UN Sustainable Development Goals a wake-up call
UN Sustainable Development Goals a wake-up call
The United Nations’ new Sustainable Development Goals (SDGs) highlight growing inequality in New Zealand and should serve as a wake-up call for the Government to address its causes, say development studies lecturers from Massey University.
Professor Regina Scheyvens and Associate Professor Glenn Banks, from the School of People, Environment and Planning, commented on the ramifications of the SDGs for this country. The goals were endorsed last week at the UN General Assembly in New York, where UN Secretary General Ban Ki-moon called them a “paradigm shift for people and the planet.”
“To New Zealand’s shame, any economic growth we have experienced in the past 20 years has been concentrated in the hands of those in the upper echelons of society, while inequality continues to rise leaving the poor and the lower-middle classes in a continuous struggle to make ends meet,” Professor Scheyvens says.
“The goals will require us to look beyond dairy pay-outs and mortgage interest rates and consider social wellbeing and the environment alongside the notion of inclusive economic growth, which presumably means all should benefit from any growth which occurs.”
The new goals follow on from the Millennium Development Goals (MDGs) adopted by the international community in the optimistic euphoria of the turn of the new millennium.
“The success of the international community in meeting the MDGs has been mixed: there have been spectacular successes such as the lifting of over a billion people out of abject poverty in the last 15 years, another 2.1 billion people now with access to decent water and sanitation facilities, and huge strides in terms of addressing the empowerment of girls through education,” Dr Banks says.
“But there has also been much slower progress towards other goals: there are still 57 million children of primary school age not attending schools, and the MDG for reducing child mortality will not be reached - 16,000 children aged under five still die each day, mostly from preventable diseases.”
The new set of goals is an expansion of the MDGs into 17 diverse thematic areas that cover poverty, hunger, education, gender equality and health, as well as a new raft of environmental concerns (oceans, terrestrial environments, climate change and water) and broader social justice issues – inequality, decent work, peaceful and inclusive societies, and accountable institutions.

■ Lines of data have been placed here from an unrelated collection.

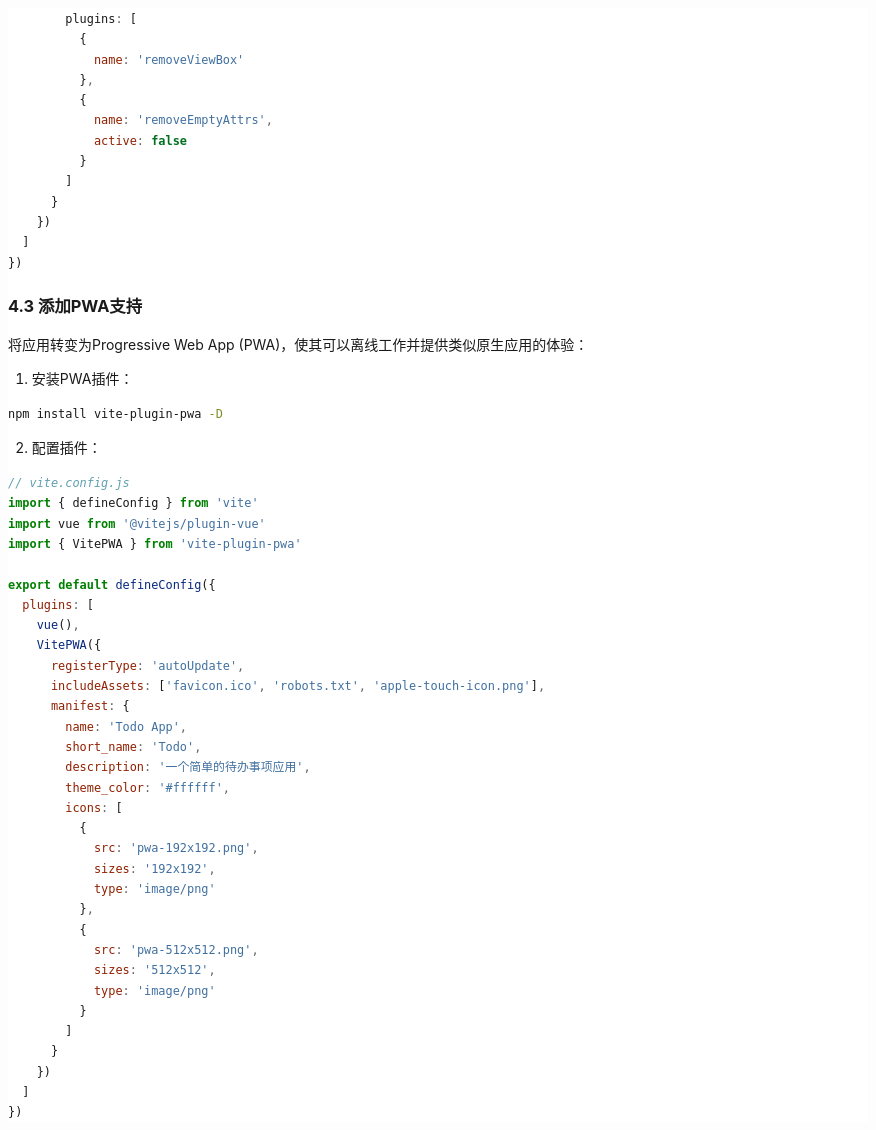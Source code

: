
 ```js
        plugins: [
          {
            name: 'removeViewBox'
          },
          {
            name: 'removeEmptyAttrs',
            active: false
          }
        ]
      }
    })
  ]
})
```

### 4.3 添加PWA支持

将应用转变为Progressive Web App (PWA)，使其可以离线工作并提供类似原生应用的体验：

1. 安装PWA插件：

```bash
npm install vite-plugin-pwa -D
```

2. 配置插件：

```js
// vite.config.js
import { defineConfig } from 'vite'
import vue from '@vitejs/plugin-vue'
import { VitePWA } from 'vite-plugin-pwa'

export default defineConfig({
  plugins: [
    vue(),
    VitePWA({
      registerType: 'autoUpdate',
      includeAssets: ['favicon.ico', 'robots.txt', 'apple-touch-icon.png'],
      manifest: {
        name: 'Todo App',
        short_name: 'Todo',
        description: '一个简单的待办事项应用',
        theme_color: '#ffffff',
        icons: [
          {
            src: 'pwa-192x192.png',
            sizes: '192x192',
            type: 'image/png'
          },
          {
            src: 'pwa-512x512.png',
            sizes: '512x512',
            type: 'image/png'
          }
        ]
      }
    })
  ]
})
```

Professor Scheyvens and Dr Banks say some critics see this spread of topics as unrealistic and unconnected to the global community’s ability to actually move on them – like “a generous wish list for Santa Claus” as one UK media commentator put it.
“What the extended list of goals does do is recognise the interrelated nature of the challenges that humanity faces over the next decades, with a population that will continue to grow and place increasing demands on the earth’s resources,” Professor Scheyvens says.
She notes that the “wish list” represents the aspirations of a wide range of players, many from the G77 group of developing countries, who “actually got to have a say in the formulation of the Sustainable Development Goals, which was not the case with the Millennium Development Goals.”
The new goals are also universal, applying equally to developed and developing nations, says Dr Banks. “Inequality, environmental degradation, and resource over-use apply as much to the United States and New Zealand as they do to Uganda or the Philippines.”
A recent report that provides a baseline measurement of the Sustainable Development Goals in the “rich world” has New Zealand ranked 16 out of 34 within the OECD.
“We do well on measures of gender equity, energy from renewable sources, and low levels of corruption, but are towards the bottom of the table for consumption patterns – including waste generation per person and the third highest rate of obesity in the world – inequality, and our capacity to actually monitor the MDGs,” he says. “We just don’t measure a lot of things effectively that we need to if we wish to say anything meaningful about our progress towards a more sustainable society.
“The SDGs will force all countries, including ourselves, to think seriously about our own societies, and our relationship to the rest of the globe. They provide an opportunity to envisage where we want to be in 2030 as a society, and force us to reflect strategically on what we need to do to get there, rather than focus on the immediate and the short term.”
Dr Banks was in New York last month to talk with UN Department of Political Affairs staff about development issues and challenges in Papua New Guinea. He was lead author of the Papua New Guinea National Human Development Report 2014: From Wealth to Wellbeing: Translating Resource Revenue into Sustainable Human Development, for the United Nations Development Programme (UNDP).